在generateSampleBySenceType()函数内部包含有:

spark.sql(s"""
|xxx

|where t10.heihgt>=${buildingHieghtLegend.MinHeight} and t10.height<${buildingHieghtLegend.MaxHeight}

|and t10.gridcount<=${buildingHieghtLegend.MinGridIDCount} and  t10.gridcount>${buildingHieghtLegend.MaxGridIDCount}
|""".stripMargin)

如果把代码修改：

    val buildingHeightLegends_df = spark.sqlContext.createDataFrame(buildingHeightLegends)

    buildingHeightLegends_df.createOrReplaceTempView("temp_buildingheightlegends")

    sql(s"""|select * from temp_buildingheightlegends""".stripMargin).repartition(buildingHeightLegends.length).foreachPartition(rows => {

      for (row <- rows) {

        val buildingHeightLegend = new IndoorOTTCalibrateBuildingVecotrLegend(

          row.getAs[Int]("oid"),

          row.getAs[Int]("minheight"),

          row.getAs[Int]("maxheight"),

          row.getAs[Int]("mingrididcount"),

          row.getAs[Int]("maxgrididcount"),

          row.getAs[Int]("heighttype"))

        generateSampleBySenceType(spark, p_city, p_hour_start, p_hour_end, p_fpb_day, p_day_sample, linkLossCalibrateParameter, buildingHeightLegend)

      }

    })

则会提示：generateSampleBySenceType()内部sql代码位置抛出SparkSession为NULL的异常。

修改方案：

把buildingHeightLegends注册为临时表temp_buildingHeightLegends，去掉外层的foreach，之后在generateSampleBySenceType()内部把temp_buildingHeightLegends与其他结果集合进行cross join：

测试代码如下：

-- 场景表

CREATE TABLE [dbo].[test_senceitems](

    [sencetype] [int] NULL,

    [minheight] [int] NULL,

    [maxheight] [int] NULL,

    [mingridcount] [int] NULL,

    [maxgridcount] [int] NULL

)

INSERT [dbo].[test_senceitems] ([sencetype], [minheight], [maxheight], [mingridcount], [maxgridcount]) VALUES (1, 1, 30, 1, 21)

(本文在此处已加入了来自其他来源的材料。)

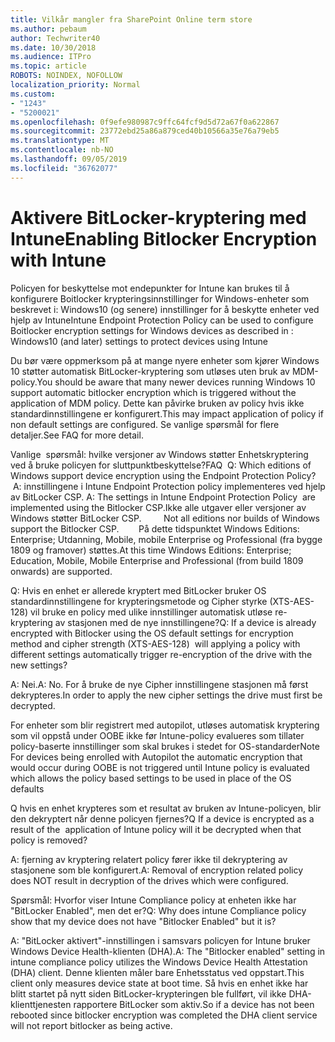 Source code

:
 ```yaml
---
title: Vilkår mangler fra SharePoint Online term store
ms.author: pebaum
author: Techwriter40
ms.date: 10/30/2018
ms.audience: ITPro
ms.topic: article
ROBOTS: NOINDEX, NOFOLLOW
localization_priority: Normal
ms.custom:
- "1243"
- "5200021"
ms.openlocfilehash: 0f9efe980987c9ffc64fcf9d5d72a67f0a622867
ms.sourcegitcommit: 23772ebd25a86a879ced40b10566a35e76a79eb5
ms.translationtype: MT
ms.contentlocale: nb-NO
ms.lasthandoff: 09/05/2019
ms.locfileid: "36762077"
---
```

# <a name="enabling-bitlocker-encryption-with-intune"></a><span data-ttu-id="df186-102">Aktivere BitLocker-kryptering med Intune</span><span class="sxs-lookup"><span data-stu-id="df186-102">Enabling Bitlocker Encryption with Intune</span></span>

<span data-ttu-id="df186-103">Policyen for beskyttelse mot endepunkter for Intune kan brukes til å konfigurere Boitlocker krypteringsinnstillinger for Windows-enheter som beskrevet i: Windows10 (og senere) innstillinger for å beskytte enheter ved hjelp av Intune</span><span class="sxs-lookup"><span data-stu-id="df186-103">Intune Endpoint Protection Policy can be used to configure Boitlocker encryption settings for Windows devices as described in : Windows10 (and later) settings to protect devices using Intune</span></span>

<span data-ttu-id="df186-104">Du bør være oppmerksom på at mange nyere enheter som kjører Windows 10 støtter automatisk BitLocker-kryptering som utløses uten bruk av MDM-policy.</span><span class="sxs-lookup"><span data-stu-id="df186-104">You should be aware that many newer devices running Windows 10 support automatic bitlocker encryption which is triggered without the application of MDM policy.</span></span> <span data-ttu-id="df186-105">Dette kan påvirke bruken av policy hvis ikke standardinnstillingene er konfigurert.</span><span class="sxs-lookup"><span data-stu-id="df186-105">This may impact application of policy if non default settings are configured.</span></span> <span data-ttu-id="df186-106">Se vanlige spørsmål for flere detaljer.</span><span class="sxs-lookup"><span data-stu-id="df186-106">See FAQ for more detail.</span></span>


<span data-ttu-id="df186-107">Vanlige  spørsmål: hvilke versjoner av Windows støtter Enhetskryptering ved å bruke policyen for sluttpunktbeskyttelse?</span><span class="sxs-lookup"><span data-stu-id="df186-107">FAQ  Q: Which editions of Windows support device encryption using the Endpoint Protection Policy?</span></span>
<span data-ttu-id="df186-108"> A: innstillingene i Intune Endpoint Protection policy implementeres ved hjelp av BitLocker CSP.</span><span class="sxs-lookup"><span data-stu-id="df186-108"> A: The settings in Intune Endpoint Protection Policy  are implemented using the Bitlocker CSP.</span></span><span data-ttu-id="df186-109">Ikke alle utgaver eller versjoner av Windows støtter BitLocker CSP. 
     </span><span class="sxs-lookup"><span data-stu-id="df186-109">  Not all editions nor builds of Windows support the Bitlocker CSP. 
     </span></span> <span data-ttu-id="df186-110">På dette tidspunktet Windows Editions: Enterprise; Utdanning, Mobile, mobile Enterprise og Professional (fra bygge 1809 og framover) støttes.</span><span class="sxs-lookup"><span data-stu-id="df186-110">At this time Windows Editions: Enterprise; Education, Mobile, Mobile Enterprise and Professional (from build 1809 onwards) are supported.</span></span>




<span data-ttu-id="df186-111">Q: Hvis en enhet er allerede kryptert med BitLocker bruker OS standardinnstillingene for krypteringsmetode og Cipher styrke (XTS-AES-128) vil bruke en policy med ulike innstillinger automatisk utløse re-kryptering av stasjonen med de nye innstillingene?</span><span class="sxs-lookup"><span data-stu-id="df186-111">Q: If a device is already encrypted with Bitlocker using the OS default settings for encryption method and cipher strength (XTS-AES-128)  will applying a policy with different settings automatically trigger re-encryption of the drive with the new settings?</span></span>

<span data-ttu-id="df186-112">A: Nei.</span><span class="sxs-lookup"><span data-stu-id="df186-112">A: No.</span></span> <span data-ttu-id="df186-113">For å bruke de nye Cipher innstillingene stasjonen må først dekrypteres.</span><span class="sxs-lookup"><span data-stu-id="df186-113">In order to apply the new cipher settings the drive must first be decrypted.</span></span>

<span data-ttu-id="df186-114">For enheter som blir registrert med autopilot, utløses automatisk kryptering som vil oppstå under OOBE ikke før Intune-policy evalueres som tillater policy-baserte innstillinger som skal brukes i stedet for OS-standarder</span><span class="sxs-lookup"><span data-stu-id="df186-114">Note For devices being enrolled with Autopilot the automatic encryption that would occur during OOBE is not triggered until Intune policy is evaluated which allows the policy based settings to be used in place of the OS defaults</span></span>




<span data-ttu-id="df186-115">Q hvis en enhet krypteres som et resultat av bruken av Intune-policyen, blir den dekryptert når denne policyen fjernes?</span><span class="sxs-lookup"><span data-stu-id="df186-115">Q If a device is encrypted as a result of the  application of Intune policy will it be decrypted when that policy is removed?</span></span>

<span data-ttu-id="df186-116">A: fjerning av kryptering relatert policy fører ikke til dekryptering av stasjonene som ble konfigurert.</span><span class="sxs-lookup"><span data-stu-id="df186-116">A: Removal of encryption related policy does NOT result in decryption of the drives which were configured.</span></span>




<span data-ttu-id="df186-117">Spørsmål: Hvorfor viser Intune Compliance policy at enheten ikke har "BitLocker Enabled", men det er?</span><span class="sxs-lookup"><span data-stu-id="df186-117">Q: Why does intune Compliance policy show that my device does not have "Bitlocker Enabled" but it is?</span></span>

<span data-ttu-id="df186-118">A: "BitLocker aktivert"-innstillingen i samsvars policyen for Intune bruker Windows Device Health-klienten (DHA).</span><span class="sxs-lookup"><span data-stu-id="df186-118">A: The "Bitlocker enabled" setting in intune compliance policy utilizes the Windows Device Health Attestation  (DHA) client.</span></span> <span data-ttu-id="df186-119">Denne klienten måler bare Enhetsstatus ved oppstart.</span><span class="sxs-lookup"><span data-stu-id="df186-119">This client only measures device state at boot time.</span></span> <span data-ttu-id="df186-120">Så hvis en enhet ikke har blitt startet på nytt siden BitLocker-krypteringen ble fullført, vil ikke DHA-klienttjenesten rapportere BitLocker som aktiv.</span><span class="sxs-lookup"><span data-stu-id="df186-120">So if a device has not been rebooted since bitlocker encryption was completed the DHA client service will not report bitlocker as being active.</span></span> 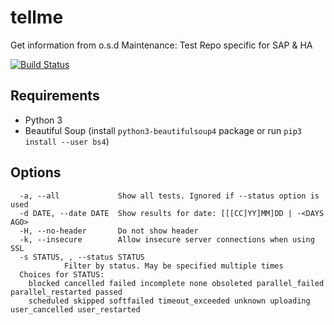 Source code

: # tellme

Get information from o.s.d Maintenance: Test Repo specific for SAP & HA

[![Build Status](https://travis-ci.org/ricardobranco777/tellme.svg?branch=master)](https://travis-ci.org/ricardobranco777/tellme)

## Requirements

- Python 3
- Beautiful Soup (install `python3-beautifulsoup4` package or run `pip3 install --user bs4`)

## Options

```
  -a, --all             Show all tests. Ignored if --status option is used
  -d DATE, --date DATE  Show results for date: [[[CC]YY]MM]DD | -<DAYS AGO>
  -H, --no-header       Do not show header
  -k, --insecure        Allow insecure server connections when using SSL
  -s STATUS, , --status STATUS
			Filter by status. May be specified multiple times
  Choices for STATUS:
	blocked cancelled failed incomplete none obsoleted parallel_failed parallel_restarted passed
	scheduled skipped softfailed timeout_exceeded unknown uploading user_cancelled user_restarted
```

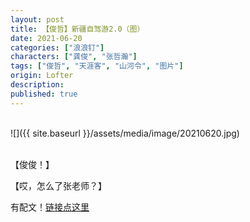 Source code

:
 ```yaml
---
layout: post
title: 【俊哲】新疆自驾游2.0（图）
date: 2021-06-20
categories: ["浪浪钉"]
characters: ["龚俊", "张哲瀚"]
tags: ["俊哲", "天涯客", "山河令", "图片"]
origin: Lofter
description: 
published: true
---
```


<br>
![]({{ site.baseurl }}/assets/media/image/20210620.jpg)
<br><br>

【俊俊！】

【哎，怎么了张老师？】 ​​​

有配文！[链接点这里](https://www.douban.com/group/topic/231621193/)
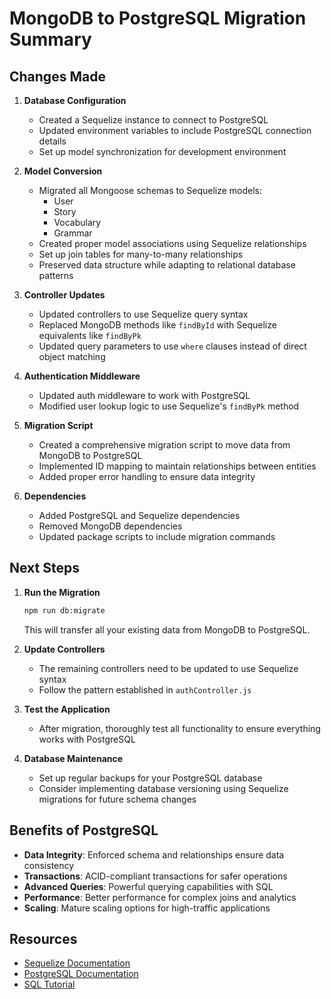 # MongoDB to PostgreSQL Migration Summary

## Changes Made

1. **Database Configuration**
   - Created a Sequelize instance to connect to PostgreSQL
   - Updated environment variables to include PostgreSQL connection details
   - Set up model synchronization for development environment

2. **Model Conversion**
   - Migrated all Mongoose schemas to Sequelize models:
     - User
     - Story
     - Vocabulary
     - Grammar
   - Created proper model associations using Sequelize relationships
   - Set up join tables for many-to-many relationships
   - Preserved data structure while adapting to relational database patterns

3. **Controller Updates**
   - Updated controllers to use Sequelize query syntax
   - Replaced MongoDB methods like `findById` with Sequelize equivalents like `findByPk`
   - Updated query parameters to use `where` clauses instead of direct object matching

4. **Authentication Middleware**
   - Updated auth middleware to work with PostgreSQL
   - Modified user lookup logic to use Sequelize's `findByPk` method

5. **Migration Script**
   - Created a comprehensive migration script to move data from MongoDB to PostgreSQL
   - Implemented ID mapping to maintain relationships between entities
   - Added proper error handling to ensure data integrity

6. **Dependencies**
   - Added PostgreSQL and Sequelize dependencies
   - Removed MongoDB dependencies
   - Updated package scripts to include migration commands

## Next Steps

1. **Run the Migration**
   ```bash
   npm run db:migrate
   ```
   This will transfer all your existing data from MongoDB to PostgreSQL.

2. **Update Controllers**
   - The remaining controllers need to be updated to use Sequelize syntax
   - Follow the pattern established in `authController.js`

3. **Test the Application**
   - After migration, thoroughly test all functionality to ensure everything works with PostgreSQL

4. **Database Maintenance**
   - Set up regular backups for your PostgreSQL database
   - Consider implementing database versioning using Sequelize migrations for future schema changes

## Benefits of PostgreSQL

- **Data Integrity**: Enforced schema and relationships ensure data consistency
- **Transactions**: ACID-compliant transactions for safer operations
- **Advanced Queries**: Powerful querying capabilities with SQL
- **Performance**: Better performance for complex joins and analytics
- **Scaling**: Mature scaling options for high-traffic applications

## Resources

- [Sequelize Documentation](https://sequelize.org/master/)
- [PostgreSQL Documentation](https://www.postgresql.org/docs/)
- [SQL Tutorial](https://www.w3schools.com/sql/) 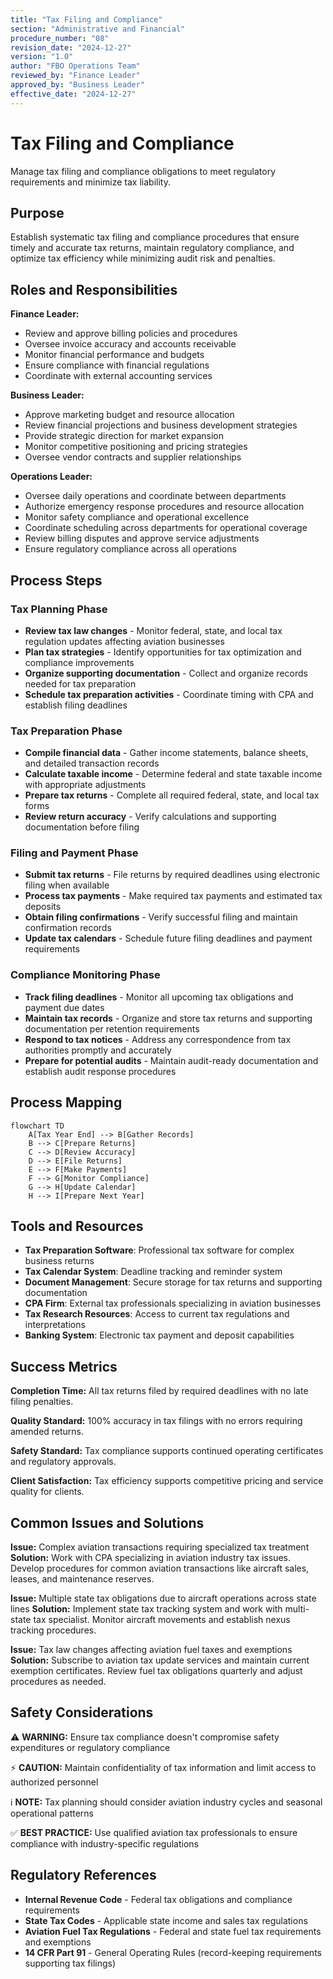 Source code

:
 ```yaml
---
title: "Tax Filing and Compliance"
section: "Administrative and Financial"
procedure_number: "08"
revision_date: "2024-12-27"
version: "1.0"
author: "FBO Operations Team"
reviewed_by: "Finance Leader"
approved_by: "Business Leader"
effective_date: "2024-12-27"
---
```


# Tax Filing and Compliance

Manage tax filing and compliance obligations to meet regulatory requirements and minimize tax liability.

## Purpose

Establish systematic tax filing and compliance procedures that ensure timely and accurate tax returns, maintain regulatory compliance, and optimize tax efficiency while minimizing audit risk and penalties.

## Roles and Responsibilities

**Finance Leader:**

- Review and approve billing policies and procedures
- Oversee invoice accuracy and accounts receivable
- Monitor financial performance and budgets
- Ensure compliance with financial regulations
- Coordinate with external accounting services

**Business Leader:**

- Approve marketing budget and resource allocation
- Review financial projections and business development strategies
- Provide strategic direction for market expansion
- Monitor competitive positioning and pricing strategies
- Oversee vendor contracts and supplier relationships

**Operations Leader:**

- Oversee daily operations and coordinate between departments
- Authorize emergency response procedures and resource allocation
- Monitor safety compliance and operational excellence
- Coordinate scheduling across departments for operational coverage
- Review billing disputes and approve service adjustments
- Ensure regulatory compliance across all operations
## Process Steps

### Tax Planning Phase

- **Review tax law changes** - Monitor federal, state, and local tax regulation updates affecting aviation businesses
- **Plan tax strategies** - Identify opportunities for tax optimization and compliance improvements
- **Organize supporting documentation** - Collect and organize records needed for tax preparation
- **Schedule tax preparation activities** - Coordinate timing with CPA and establish filing deadlines

### Tax Preparation Phase

- **Compile financial data** - Gather income statements, balance sheets, and detailed transaction records
- **Calculate taxable income** - Determine federal and state taxable income with appropriate adjustments
- **Prepare tax returns** - Complete all required federal, state, and local tax forms
- **Review return accuracy** - Verify calculations and supporting documentation before filing

### Filing and Payment Phase

- **Submit tax returns** - File returns by required deadlines using electronic filing when available
- **Process tax payments** - Make required tax payments and estimated tax deposits
- **Obtain filing confirmations** - Verify successful filing and maintain confirmation records
- **Update tax calendars** - Schedule future filing deadlines and payment requirements

### Compliance Monitoring Phase

- **Track filing deadlines** - Monitor all upcoming tax obligations and payment due dates
- **Maintain tax records** - Organize and store tax returns and supporting documentation per retention requirements
- **Respond to tax notices** - Address any correspondence from tax authorities promptly and accurately
- **Prepare for potential audits** - Maintain audit-ready documentation and establish audit response procedures

## Process Mapping

```mermaid
flowchart TD
    A[Tax Year End] --> B[Gather Records]
    B --> C[Prepare Returns]
    C --> D[Review Accuracy]
    D --> E[File Returns]
    E --> F[Make Payments]
    F --> G[Monitor Compliance]
    G --> H[Update Calendar]
    H --> I[Prepare Next Year]
```

## Tools and Resources

- **Tax Preparation Software**: Professional tax software for complex business returns
- **Tax Calendar System**: Deadline tracking and reminder system
- **Document Management**: Secure storage for tax returns and supporting documentation
- **CPA Firm**: External tax professionals specializing in aviation businesses
- **Tax Research Resources**: Access to current tax regulations and interpretations
- **Banking System**: Electronic tax payment and deposit capabilities

## Success Metrics

**Completion Time:** All tax returns filed by required deadlines with no late filing penalties.

**Quality Standard:** 100% accuracy in tax filings with no errors requiring amended returns.

**Safety Standard:** Tax compliance supports continued operating certificates and regulatory approvals.

**Client Satisfaction:** Tax efficiency supports competitive pricing and service quality for clients.

## Common Issues and Solutions

**Issue:** Complex aviation transactions requiring specialized tax treatment
**Solution:** Work with CPA specializing in aviation industry tax issues. Develop procedures for common aviation transactions like aircraft sales, leases, and maintenance reserves.

**Issue:** Multiple state tax obligations due to aircraft operations across state lines
**Solution:** Implement state tax tracking system and work with multi-state tax specialist. Monitor aircraft movements and establish nexus tracking procedures.

**Issue:** Tax law changes affecting aviation fuel taxes and exemptions
**Solution:** Subscribe to aviation tax update services and maintain current exemption certificates. Review fuel tax obligations quarterly and adjust procedures as needed.

## Safety Considerations

⚠️ **WARNING:** Ensure tax compliance doesn't compromise safety expenditures or regulatory compliance



⚡ **CAUTION:** Maintain confidentiality of tax information and limit access to authorized personnel

ℹ️ **NOTE:** Tax planning should consider aviation industry cycles and seasonal operational patterns

✅ **BEST PRACTICE:** Use qualified aviation tax professionals to ensure compliance with industry-specific regulations

## Regulatory References

- **Internal Revenue Code** - Federal tax obligations and compliance requirements
- **State Tax Codes** - Applicable state income and sales tax regulations
- **Aviation Fuel Tax Regulations** - Federal and state fuel tax requirements and exemptions
- **14 CFR Part 91** - General Operating Rules (record-keeping requirements supporting tax filings)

INSERT [dbo].[test_senceitems] ([sencetype], [minheight], [maxheight], [mingridcount], [maxgridcount]) VALUES (2, 1, 30, 21, 45)

INSERT [dbo].[test_senceitems] ([sencetype], [minheight], [maxheight], [mingridcount], [maxgridcount]) VALUES (3, 1, 30, 45, 100)

INSERT [dbo].[test_senceitems] ([sencetype], [minheight], [maxheight], [mingridcount], [maxgridcount]) VALUES (4, 30, 50, 1, 21)

INSERT [dbo].[test_senceitems] ([sencetype], [minheight], [maxheight], [mingridcount], [maxgridcount]) VALUES (5, 30, 50, 21, 45)

INSERT [dbo].[test_senceitems] ([sencetype], [minheight], [maxheight], [mingridcount], [maxgridcount]) VALUES (6, 30, 50, 45, 100)

INSERT [dbo].[test_senceitems] ([sencetype], [minheight], [maxheight], [mingridcount], [maxgridcount]) VALUES (7, 50, 5000, 1, 100)

-- 业务过滤统计表

CREATE TABLE [dbo].[test_grid](

    [gridid] [nvarchar](50) NULL,

    [height] [int] NULL,

    [gridcount] [int] NULL

) 

INSERT [dbo].[test_grid] ([gridid], [height], [gridcount]) VALUES (N'g1', 8, 23)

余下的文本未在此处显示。